### Problem to work on
Return the following from the records below: each line, word for word, starting with the line that contains "Pandas, SQLite |" and going on through the line that contains "React, API, AI |", with nothing outside that range.

### Rendered images with source text
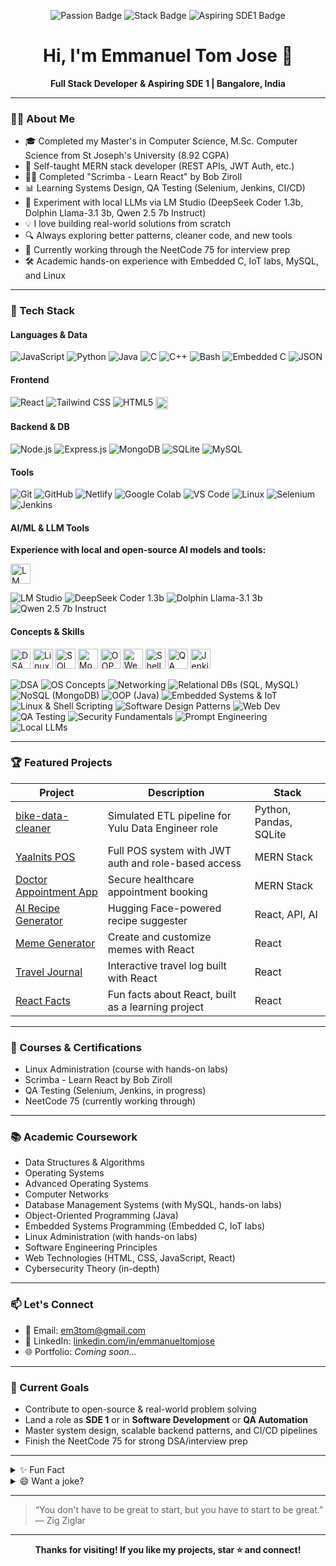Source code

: <!-- Badges Section -->
<p align="center">
  <img src="https://img.shields.io/badge/Code%20with-Passion-orange?style=flat-square" alt="Passion Badge"/>
  <img src="https://img.shields.io/badge/Stack-MERN-blueviolet?style=flat-square" alt="Stack Badge"/>
  <img src="https://img.shields.io/badge/SDE1-Aspiring-blue?style=flat-square" alt="Aspiring SDE1 Badge"/>
</p>

<h1 align="center">Hi, I'm Emmanuel Tom Jose 👋</h1>

<p align="center">
  <b>Full Stack Developer & Aspiring SDE 1 | Bangalore, India</b>
</p>

---

### 👨‍💻 About Me

- 🎓 Completed my Master's in Computer Science, M.Sc. Computer Science from St Joseph's University (8.92 CGPA)
- 🦄 Self-taught MERN stack developer (REST APIs, JWT Auth, etc.)
- 🧑‍💼 Completed "Scrimba - Learn React" by Bob Ziroll
- 📊 Learning Systems Design, QA Testing (Selenium, Jenkins, CI/CD)
- 🤖 Experiment with local LLMs via LM Studio (DeepSeek Coder 1.3b, Dolphin Llama-3.1 3b, Qwen 2.5 7b Instruct)
- 💡 I love building real-world solutions from scratch
- 🔍 Always exploring better patterns, cleaner code, and new tools
- 🧠 Currently working through the NeetCode 75 for interview prep
- 🛠️ Academic hands-on experience with Embedded C, IoT labs, MySQL, and Linux

---

### 🚀 Tech Stack

#### Languages & Data
![JavaScript](https://img.shields.io/badge/-JavaScript-black?style=flat-square&logo=javascript)
![Python](https://img.shields.io/badge/-Python-black?style=flat-square&logo=python)
![Java](https://img.shields.io/badge/-Java-black?style=flat-square&logo=java)
![C](https://img.shields.io/badge/-C-black?style=flat-square&logo=c)
![C++](https://img.shields.io/badge/-C++-black?style=flat-square&logo=cplusplus)
![Bash](https://img.shields.io/badge/-Bash-black?style=flat-square&logo=gnubash)
![Embedded C](https://img.shields.io/badge/-Embedded%20C-black?style=flat-square&logo=c)
![JSON](https://img.shields.io/badge/-JSON-black?style=flat-square&logo=json)

#### Frontend
![React](https://img.shields.io/badge/-React-black?style=flat-square&logo=react)
![Tailwind CSS](https://img.shields.io/badge/-Tailwind_CSS-black?style=flat-square&logo=tailwindcss)
![HTML5](https://img.shields.io/badge/-HTML5-black?style=flat-square&logo=html5)
<img src="https://img.shields.io/badge/-CSS3-black?style=flat-square&logo=css3&logoColor=1572B6" alt="CSS3" style="height:20px;vertical-align:middle;"/>

#### Backend & DB
![Node.js](https://img.shields.io/badge/-Node.js-black?style=flat-square&logo=node.js)
![Express.js](https://img.shields.io/badge/-Express.js-black?style=flat-square&logo=express)
![MongoDB](https://img.shields.io/badge/-MongoDB-black?style=flat-square&logo=mongodb)
![SQLite](https://img.shields.io/badge/-SQLite-black?style=flat-square&logo=sqlite)
![MySQL](https://img.shields.io/badge/-MySQL-black?style=flat-square&logo=mysql)

#### Tools
![Git](https://img.shields.io/badge/-Git-black?style=flat-square&logo=git)
![GitHub](https://img.shields.io/badge/-GitHub-black?style=flat-square&logo=github)
![Netlify](https://img.shields.io/badge/-Netlify-black?style=flat-square&logo=netlify)
![Google Colab](https://img.shields.io/badge/-Google_Colab-black?style=flat-square&logo=googlecolab)
![VS Code](https://img.shields.io/badge/-VS_Code-black?style=flat-square&logo=visualstudiocode)
![Linux](https://img.shields.io/badge/-Linux-black?style=flat-square&logo=linux)
![Selenium](https://img.shields.io/badge/-Selenium-black?style=flat-square&logo=selenium)
![Jenkins](https://img.shields.io/badge/-Jenkins-black?style=flat-square&logo=jenkins)

#### AI/ML & LLM Tools

**Experience with local and open-source AI models and tools:**

<p>
  <img src="https://lmstudio.ai/favicon.ico" alt="LM Studio" width="32" title="LM Studio"/>
</p>

![LM Studio](https://img.shields.io/badge/-LM%20Studio-black?style=flat-square&logo=none)
![DeepSeek Coder 1.3b](https://img.shields.io/badge/-DeepSeek%20Coder%201.3b-black?style=flat-square&logo=none)
![Dolphin Llama-3.1 3b](https://img.shields.io/badge/-Dolphin%20Llama--3.1%203b-black?style=flat-square&logo=none)
![Qwen 2.5 7b Instruct](https://img.shields.io/badge/-Qwen%202.5%207b%20Instruct-black?style=flat-square&logo=none)

#### Concepts & Skills
<p>
  <img src="https://cdn.jsdelivr.net/gh/devicons/devicon/icons/python/python-original.svg" alt="DSA" width="32" title="DSA"/>
  <img src="https://cdn.jsdelivr.net/gh/devicons/devicon/icons/linux/linux-original.svg" alt="Linux" width="32" title="Linux & Shell Scripting"/>
  <img src="https://cdn.jsdelivr.net/gh/devicons/devicon/icons/mysql/mysql-original.svg" alt="SQL" width="32" title="Relational DBs (SQL, MySQL)"/>
  <img src="https://cdn.jsdelivr.net/gh/devicons/devicon/icons/mongodb/mongodb-original.svg" alt="MongoDB" width="32" title="NoSQL (MongoDB)"/>
  <img src="https://cdn.jsdelivr.net/gh/devicons/devicon/icons/java/java-original.svg" alt="OOP (Java)" width="32" title="OOP (Java)"/>
  <img src="https://cdn.jsdelivr.net/gh/devicons/devicon/icons/react/react-original.svg" alt="Web Dev" width="32" title="Web Dev"/>
  <img src="https://cdn.jsdelivr.net/gh/devicons/devicon/icons/bash/bash-original.svg" alt="Shell Scripting" width="32" title="Shell Scripting"/>
  <img src="https://cdn.jsdelivr.net/gh/devicons/devicon/icons/selenium/selenium-original.svg" alt="QA Testing" width="32" title="QA Testing"/>
  <img src="https://cdn.jsdelivr.net/gh/devicons/devicon/icons/jenkins/jenkins-original.svg" alt="Jenkins" width="32" title="Jenkins"/>
</p>

![DSA](https://img.shields.io/badge/-DSA-black?style=flat-square)
![OS Concepts](https://img.shields.io/badge/-OS%20Concepts-black?style=flat-square)
![Networking](https://img.shields.io/badge/-Networking-black?style=flat-square)
![Relational DBs (SQL, MySQL)](https://img.shields.io/badge/-Relational%20DBs%20(SQL,%20MySQL)-black?style=flat-square)
![NoSQL (MongoDB)](https://img.shields.io/badge/-NoSQL%20(MongoDB)-black?style=flat-square)
![OOP (Java)](https://img.shields.io/badge/-OOP%20(Java)-black?style=flat-square)
![Embedded Systems & IoT](https://img.shields.io/badge/-Embedded%20Systems%20&%20IoT-black?style=flat-square)
![Linux & Shell Scripting](https://img.shields.io/badge/-Linux%20&%20Shell%20Scripting-black?style=flat-square)
![Software Design Patterns](https://img.shields.io/badge/-Software%20Design%20Patterns-black?style=flat-square)
![Web Dev](https://img.shields.io/badge/-Web%20Dev-black?style=flat-square)
![QA Testing](https://img.shields.io/badge/-QA%20Testing-black?style=flat-square)
![Security Fundamentals](https://img.shields.io/badge/-Security%20Fundamentals-black?style=flat-square)
![Prompt Engineering](https://img.shields.io/badge/-Prompt%20Engineering-black?style=flat-square)
![Local LLMs](https://img.shields.io/badge/-Local%20LLMs-black?style=flat-square)

---

### 🏆 Featured Projects

| Project | Description | Stack |
|---------|-------------|-------|
| [bike-data-cleaner](https://github.com/leantos/bike-data-cleaner) | Simulated ETL pipeline for Yulu Data Engineer role | Python, Pandas, SQLite |
| [Yaalnits POS](https://github.com/nosfeefearatu/yaalnits-pos) | Full POS system with JWT auth and role-based access | MERN Stack |
| [Doctor Appointment App](https://github.com/nosfeefearatu/doctor-appointment) | Secure healthcare appointment booking | MERN Stack |
| [AI Recipe Generator](https://github.com/leantos/chef-gusteau) | Hugging Face-powered recipe suggester | React, API, AI |
| [Meme Generator](https://github.com/leantos/meme-generator-react) | Create and customize memes with React | React |
| [Travel Journal](https://github.com/leantos/travel-journal) | Interactive travel log built with React | React |
| [React Facts](https://github.com/leantos/react_facts) | Fun facts about React, built as a learning project | React | |

---

### 📜 Courses & Certifications

- Linux Administration (course with hands-on labs)
- Scrimba - Learn React by Bob Ziroll
- QA Testing (Selenium, Jenkins, in progress)
- NeetCode 75 (currently working through)

---

### 📚 Academic Coursework

- Data Structures & Algorithms
- Operating Systems
- Advanced Operating Systems
- Computer Networks
- Database Management Systems (with MySQL, hands-on labs)
- Object-Oriented Programming (Java)
- Embedded Systems Programming (Embedded C, IoT labs)
- Linux Administration (with hands-on labs)
- Software Engineering Principles
- Web Technologies (HTML, CSS, JavaScript, React)
- Cybersecurity Theory (in-depth)

---

### 📫 Let's Connect

- 📧 Email: [em3tom@gmail.com](mailto:em3tom@gmail.com)
- 💼 LinkedIn: [linkedin.com/in/emmanueltomjose](https://linkedin.com/in/emmanueltomjose)
- 🌐 Portfolio: *Coming soon...*

---

### 🎯 Current Goals

- Contribute to open-source & real-world problem solving
- Land a role as **SDE 1** or in **Software Development** or **QA Automation**
- Master system design, scalable backend patterns, and CI/CD pipelines
- Finish the NeetCode 75 for strong DSA/interview prep

---

<details>
  <summary>✨ Fun Fact</summary>
  <p>I play the piano, and I love improvising tunes by ear!</p>
</details>

<details>
  <summary>😄 Want a joke?</summary>
  <p>Why do programmers prefer dark mode?<br>
  Because light attracts bugs!</p>
</details>

---

> “You don't have to be great to start, but you have to start to be great.”  
> — Zig Ziglar

---

<p align="center">
  <b>Thanks for visiting! If you like my projects, star ⭐ and connect!</b>
</p>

### Completed task
| [bike-data-cleaner](https://github.com/leantos/bike-data-cleaner) | Simulated ETL pipeline for Yulu Data Engineer role | Python, Pandas, SQLite |
| [Yaalnits POS](https://github.com/nosfeefearatu/yaalnits-pos) | Full POS system with JWT auth and role-based access | MERN Stack |
| [Doctor Appointment App](https://github.com/nosfeefearatu/doctor-appointment) | Secure healthcare appointment booking | MERN Stack |
| [AI Recipe Generator](https://github.com/leantos/chef-gusteau) | Hugging Face-powered recipe suggester | React, API, AI |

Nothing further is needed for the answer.